→ What you will do: From the data that follows, copy every line holding the string "discrete".
◆ ◆ ◆ ◆ ◆
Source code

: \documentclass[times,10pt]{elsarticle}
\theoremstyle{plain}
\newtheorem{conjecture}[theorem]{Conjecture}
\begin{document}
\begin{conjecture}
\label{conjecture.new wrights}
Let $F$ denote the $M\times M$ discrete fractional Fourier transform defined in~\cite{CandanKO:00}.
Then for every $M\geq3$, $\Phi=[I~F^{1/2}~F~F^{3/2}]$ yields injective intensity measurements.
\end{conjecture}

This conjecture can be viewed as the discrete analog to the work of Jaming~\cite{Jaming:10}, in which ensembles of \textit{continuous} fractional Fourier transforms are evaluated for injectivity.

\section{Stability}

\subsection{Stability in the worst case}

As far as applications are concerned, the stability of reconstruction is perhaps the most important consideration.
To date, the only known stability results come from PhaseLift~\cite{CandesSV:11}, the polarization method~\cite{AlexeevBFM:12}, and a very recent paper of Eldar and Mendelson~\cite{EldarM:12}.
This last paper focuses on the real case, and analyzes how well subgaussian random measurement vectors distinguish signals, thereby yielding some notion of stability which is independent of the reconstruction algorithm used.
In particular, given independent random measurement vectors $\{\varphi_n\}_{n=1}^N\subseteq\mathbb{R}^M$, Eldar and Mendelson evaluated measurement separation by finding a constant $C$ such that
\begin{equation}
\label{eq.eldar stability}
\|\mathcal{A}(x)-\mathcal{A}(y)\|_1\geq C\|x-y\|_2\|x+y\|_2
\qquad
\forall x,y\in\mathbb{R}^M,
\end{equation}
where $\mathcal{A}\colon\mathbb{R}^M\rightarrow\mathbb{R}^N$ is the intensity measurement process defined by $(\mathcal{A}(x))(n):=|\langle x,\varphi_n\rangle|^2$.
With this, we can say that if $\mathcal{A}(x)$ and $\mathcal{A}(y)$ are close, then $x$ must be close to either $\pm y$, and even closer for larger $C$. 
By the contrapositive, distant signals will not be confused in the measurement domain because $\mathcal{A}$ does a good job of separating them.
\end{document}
◆ ◆ ◆ ◆ ◆
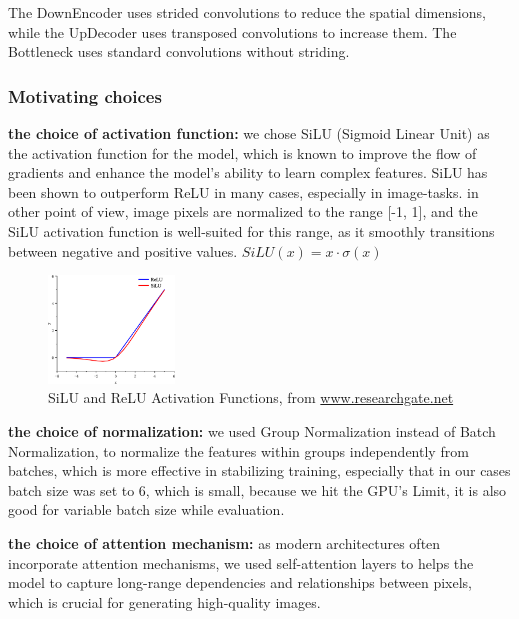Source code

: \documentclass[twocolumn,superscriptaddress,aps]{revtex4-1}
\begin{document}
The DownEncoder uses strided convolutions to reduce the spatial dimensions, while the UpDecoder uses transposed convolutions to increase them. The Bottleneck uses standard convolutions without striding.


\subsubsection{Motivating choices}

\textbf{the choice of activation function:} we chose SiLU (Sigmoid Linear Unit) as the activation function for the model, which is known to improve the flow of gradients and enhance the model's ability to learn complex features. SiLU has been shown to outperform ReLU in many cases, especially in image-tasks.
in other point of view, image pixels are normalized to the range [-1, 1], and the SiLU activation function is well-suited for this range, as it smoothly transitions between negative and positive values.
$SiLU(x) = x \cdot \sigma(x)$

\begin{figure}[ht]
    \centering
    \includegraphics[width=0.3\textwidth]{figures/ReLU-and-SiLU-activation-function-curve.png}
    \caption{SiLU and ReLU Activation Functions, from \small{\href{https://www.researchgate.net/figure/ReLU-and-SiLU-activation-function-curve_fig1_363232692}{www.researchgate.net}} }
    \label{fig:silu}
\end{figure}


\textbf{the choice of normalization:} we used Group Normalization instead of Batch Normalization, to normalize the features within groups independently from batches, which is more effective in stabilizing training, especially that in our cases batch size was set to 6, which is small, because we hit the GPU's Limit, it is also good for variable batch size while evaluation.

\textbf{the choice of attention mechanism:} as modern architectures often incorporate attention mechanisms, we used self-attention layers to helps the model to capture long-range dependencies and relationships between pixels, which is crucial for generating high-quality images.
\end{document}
◆ ◆ ◆ ◆ ◆
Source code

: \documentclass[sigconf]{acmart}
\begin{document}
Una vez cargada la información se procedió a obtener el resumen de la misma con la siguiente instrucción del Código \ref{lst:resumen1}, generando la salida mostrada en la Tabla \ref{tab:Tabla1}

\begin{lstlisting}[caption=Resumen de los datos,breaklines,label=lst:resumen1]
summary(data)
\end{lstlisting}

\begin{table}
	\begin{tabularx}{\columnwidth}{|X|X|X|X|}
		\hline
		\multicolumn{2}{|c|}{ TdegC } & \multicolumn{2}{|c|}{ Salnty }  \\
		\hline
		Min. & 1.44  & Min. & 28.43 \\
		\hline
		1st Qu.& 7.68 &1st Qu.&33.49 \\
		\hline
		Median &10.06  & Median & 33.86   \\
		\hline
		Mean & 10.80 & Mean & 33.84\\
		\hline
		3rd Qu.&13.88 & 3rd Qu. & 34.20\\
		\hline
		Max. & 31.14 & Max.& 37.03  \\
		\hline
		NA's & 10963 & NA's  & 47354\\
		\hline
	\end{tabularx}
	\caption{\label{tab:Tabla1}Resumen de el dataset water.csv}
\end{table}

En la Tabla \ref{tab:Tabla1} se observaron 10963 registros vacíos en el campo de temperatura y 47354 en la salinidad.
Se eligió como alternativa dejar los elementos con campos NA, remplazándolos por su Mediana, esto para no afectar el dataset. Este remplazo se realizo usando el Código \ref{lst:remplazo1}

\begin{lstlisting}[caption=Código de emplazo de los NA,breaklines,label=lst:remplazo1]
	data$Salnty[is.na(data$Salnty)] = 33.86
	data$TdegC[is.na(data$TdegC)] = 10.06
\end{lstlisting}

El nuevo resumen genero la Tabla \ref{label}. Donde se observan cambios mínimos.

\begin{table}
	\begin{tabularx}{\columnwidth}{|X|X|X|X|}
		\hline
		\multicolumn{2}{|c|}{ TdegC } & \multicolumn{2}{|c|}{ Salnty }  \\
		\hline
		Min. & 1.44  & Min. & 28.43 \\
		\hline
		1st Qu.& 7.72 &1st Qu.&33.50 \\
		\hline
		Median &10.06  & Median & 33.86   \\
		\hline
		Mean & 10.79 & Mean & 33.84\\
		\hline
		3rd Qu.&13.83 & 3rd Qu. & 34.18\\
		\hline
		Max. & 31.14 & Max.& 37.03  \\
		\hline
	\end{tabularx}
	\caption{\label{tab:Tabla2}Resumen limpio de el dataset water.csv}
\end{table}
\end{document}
◆ ◆ ◆ ◆ ◆
→ Written reply:
Let $F$ denote the $M\times M$ discrete fractional Fourier transform defined in~\cite{CandanKO:00}.
This conjecture can be viewed as the discrete analog to the work of Jaming~\cite{Jaming:10}, in which ensembles of \textit{continuous} fractional Fourier transforms are evaluated for injectivity.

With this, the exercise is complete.